The winter holidays are upon us and the creepiest tradition lurks: Kissing under the mistletoe.

First, y'all aren't just kissing a parasite, you're kissing *under* a parasite. Now you're curious and want to know how this relates to poisons. Well, as the cool kids say, thread.
Mistletoes, belonging to the Santalaceae family - yes, Santa, I'm not making this up - are actual parasites. They have the ability to photosynthesize, but draw nutrients and water from its host tree, burrowing through the bark into the wood. Eww. [Boobook48 (CC BY-NC-SA 2.0)]
Mistletoes grow all over the place, but they tend to blend in. Winter is the best time to spot them. When deciduous trees dump their leaves you'll see round, green clumps of mistletoe. I pass by an infested tree every day going to and from work. [Orin Zebest (CC BY 2.0)]
So mistletoe's story? It could be Norse mythology. God Baldur's mom, Frigg, cast a spell that no plant on earth could harm her son, but since mistletoe doesn't grow from the earth, Loki made a spear of it and killed Baldur. To honor Baldur Frigg made mistletoe a symbol of love.
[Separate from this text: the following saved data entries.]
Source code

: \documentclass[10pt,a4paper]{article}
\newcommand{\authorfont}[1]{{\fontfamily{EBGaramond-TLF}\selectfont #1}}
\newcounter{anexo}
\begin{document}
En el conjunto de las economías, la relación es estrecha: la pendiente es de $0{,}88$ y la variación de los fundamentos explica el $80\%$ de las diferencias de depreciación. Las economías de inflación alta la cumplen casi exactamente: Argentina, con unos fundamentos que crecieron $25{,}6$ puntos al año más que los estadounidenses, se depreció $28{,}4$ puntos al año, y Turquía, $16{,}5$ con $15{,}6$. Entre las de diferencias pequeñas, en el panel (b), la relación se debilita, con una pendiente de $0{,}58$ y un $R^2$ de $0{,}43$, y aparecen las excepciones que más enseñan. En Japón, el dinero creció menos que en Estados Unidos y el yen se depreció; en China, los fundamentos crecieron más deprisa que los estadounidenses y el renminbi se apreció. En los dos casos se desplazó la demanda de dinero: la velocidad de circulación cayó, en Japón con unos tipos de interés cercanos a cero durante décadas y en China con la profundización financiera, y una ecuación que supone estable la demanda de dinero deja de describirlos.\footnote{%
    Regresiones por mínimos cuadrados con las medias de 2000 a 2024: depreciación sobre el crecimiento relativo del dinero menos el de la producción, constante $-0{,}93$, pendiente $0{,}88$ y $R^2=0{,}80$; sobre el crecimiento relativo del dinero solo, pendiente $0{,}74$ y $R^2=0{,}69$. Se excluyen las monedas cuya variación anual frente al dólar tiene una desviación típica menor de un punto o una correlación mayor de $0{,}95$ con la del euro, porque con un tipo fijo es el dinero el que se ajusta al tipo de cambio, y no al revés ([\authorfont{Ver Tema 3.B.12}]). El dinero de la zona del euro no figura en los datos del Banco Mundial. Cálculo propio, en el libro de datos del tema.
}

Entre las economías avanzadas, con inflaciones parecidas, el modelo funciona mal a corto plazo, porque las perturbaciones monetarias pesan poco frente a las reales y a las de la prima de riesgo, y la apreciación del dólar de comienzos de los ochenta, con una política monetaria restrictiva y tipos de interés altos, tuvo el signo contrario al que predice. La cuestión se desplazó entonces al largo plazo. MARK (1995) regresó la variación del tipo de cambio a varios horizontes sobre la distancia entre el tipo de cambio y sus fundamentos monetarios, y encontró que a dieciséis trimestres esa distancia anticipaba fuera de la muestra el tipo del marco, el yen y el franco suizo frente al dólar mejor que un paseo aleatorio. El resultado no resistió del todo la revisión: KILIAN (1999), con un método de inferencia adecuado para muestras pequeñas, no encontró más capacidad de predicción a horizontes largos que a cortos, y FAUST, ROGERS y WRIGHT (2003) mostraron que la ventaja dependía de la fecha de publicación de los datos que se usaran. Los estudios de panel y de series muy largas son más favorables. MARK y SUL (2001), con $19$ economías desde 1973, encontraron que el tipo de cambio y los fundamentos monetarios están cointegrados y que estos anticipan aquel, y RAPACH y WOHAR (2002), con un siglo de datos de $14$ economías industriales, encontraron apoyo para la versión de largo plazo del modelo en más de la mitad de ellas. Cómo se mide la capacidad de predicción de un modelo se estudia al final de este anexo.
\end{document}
Who knows if that's true. The part about kissing under the mistletoe was probably started by some horny young dude trying to creepily catch a kiss.
But you're here for the poisons! Mistletoe is indeed poisonous. They contain several small peptide-based toxins like viscotoxin. They are hemolytic, destroying red blood cells, and depolarize cell membranes in skeletal and cardiac tissue. [Viscotoxin from RCSB Protein Data Bank]
So are people actually sickened by mistletoe? Yes. About 250 cases a year are called into U.S. Poison Control Centers. Most, 90% are children that accidentally eat a berry or leaf. Worst case scenario is they get an upset stomach and you just ride it out. No deaths reported.
But with the advent of "natural" remedies, people do make decoctions and teas from it. It's a wonderful purgative, aka a laxative that promotes more liquid stools than solidish. Eww, y'all are kissing under that nasty thing.
So that's the short parasitic, poisonous, purgative thread on mistletoe, now if you'll excuse me...
Just one more thing. Mistletoe has explosive reproduction. It ejects seeds from the berry at 60 miles per hour, at distances up to 50 feet, in the hopes it lands on another tree or bush. I hope you all appreciate how HARD it is for me not to make jokes here. [pic by USDA]
Here's the tree I pass by daily in Raleigh, infested with mistletoe. So if you live in treed areas right now, look up, you'll probably find some and you, too, can annoy your partner or kids with random mistletoe facts.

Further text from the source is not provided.